### WHAT IS REQUIRED
Search the entries for the word "endl". Copy every line that holds it.

### DATA SUPPLIED

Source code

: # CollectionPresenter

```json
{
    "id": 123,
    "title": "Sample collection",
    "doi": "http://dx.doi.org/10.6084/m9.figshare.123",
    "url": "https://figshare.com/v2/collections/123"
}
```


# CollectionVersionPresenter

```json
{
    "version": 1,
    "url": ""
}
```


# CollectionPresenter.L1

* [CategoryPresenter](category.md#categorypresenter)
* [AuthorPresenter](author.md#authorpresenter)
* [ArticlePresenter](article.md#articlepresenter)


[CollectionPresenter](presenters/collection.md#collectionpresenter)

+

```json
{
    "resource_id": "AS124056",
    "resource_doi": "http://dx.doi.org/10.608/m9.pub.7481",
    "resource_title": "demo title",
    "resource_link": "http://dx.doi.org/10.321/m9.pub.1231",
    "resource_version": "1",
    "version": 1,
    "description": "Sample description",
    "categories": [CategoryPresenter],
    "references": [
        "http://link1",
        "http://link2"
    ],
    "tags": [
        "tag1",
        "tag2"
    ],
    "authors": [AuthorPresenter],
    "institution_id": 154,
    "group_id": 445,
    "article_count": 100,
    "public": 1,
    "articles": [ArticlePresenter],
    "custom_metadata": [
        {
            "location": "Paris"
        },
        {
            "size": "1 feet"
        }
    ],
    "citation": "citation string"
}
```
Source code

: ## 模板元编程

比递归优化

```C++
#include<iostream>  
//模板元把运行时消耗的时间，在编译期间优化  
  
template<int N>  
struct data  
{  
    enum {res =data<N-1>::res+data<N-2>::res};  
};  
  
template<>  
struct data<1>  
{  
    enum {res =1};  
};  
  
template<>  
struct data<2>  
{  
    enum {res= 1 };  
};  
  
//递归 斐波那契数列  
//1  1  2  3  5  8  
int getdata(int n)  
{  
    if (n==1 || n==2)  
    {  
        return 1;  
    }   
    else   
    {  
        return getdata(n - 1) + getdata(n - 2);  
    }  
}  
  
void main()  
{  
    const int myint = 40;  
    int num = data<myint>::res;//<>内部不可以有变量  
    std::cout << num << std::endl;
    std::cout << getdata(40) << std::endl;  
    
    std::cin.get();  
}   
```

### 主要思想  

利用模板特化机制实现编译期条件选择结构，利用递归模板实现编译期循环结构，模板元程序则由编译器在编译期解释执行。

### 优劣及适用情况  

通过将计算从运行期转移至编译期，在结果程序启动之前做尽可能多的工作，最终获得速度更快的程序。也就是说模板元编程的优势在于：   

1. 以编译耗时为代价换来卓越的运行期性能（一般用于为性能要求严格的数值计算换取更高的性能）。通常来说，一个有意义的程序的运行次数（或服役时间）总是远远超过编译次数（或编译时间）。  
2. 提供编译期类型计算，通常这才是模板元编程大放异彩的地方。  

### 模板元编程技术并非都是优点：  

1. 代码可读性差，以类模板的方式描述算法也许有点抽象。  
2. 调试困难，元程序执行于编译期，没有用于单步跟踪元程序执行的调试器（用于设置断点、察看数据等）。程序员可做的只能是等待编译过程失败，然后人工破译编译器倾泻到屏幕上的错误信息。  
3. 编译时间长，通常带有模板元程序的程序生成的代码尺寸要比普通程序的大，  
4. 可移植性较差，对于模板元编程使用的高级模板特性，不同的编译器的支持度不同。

### ANSWER TO THIS TASK
    std::cout << num << std::endl;
    std::cout << getdata(40) << std::endl;  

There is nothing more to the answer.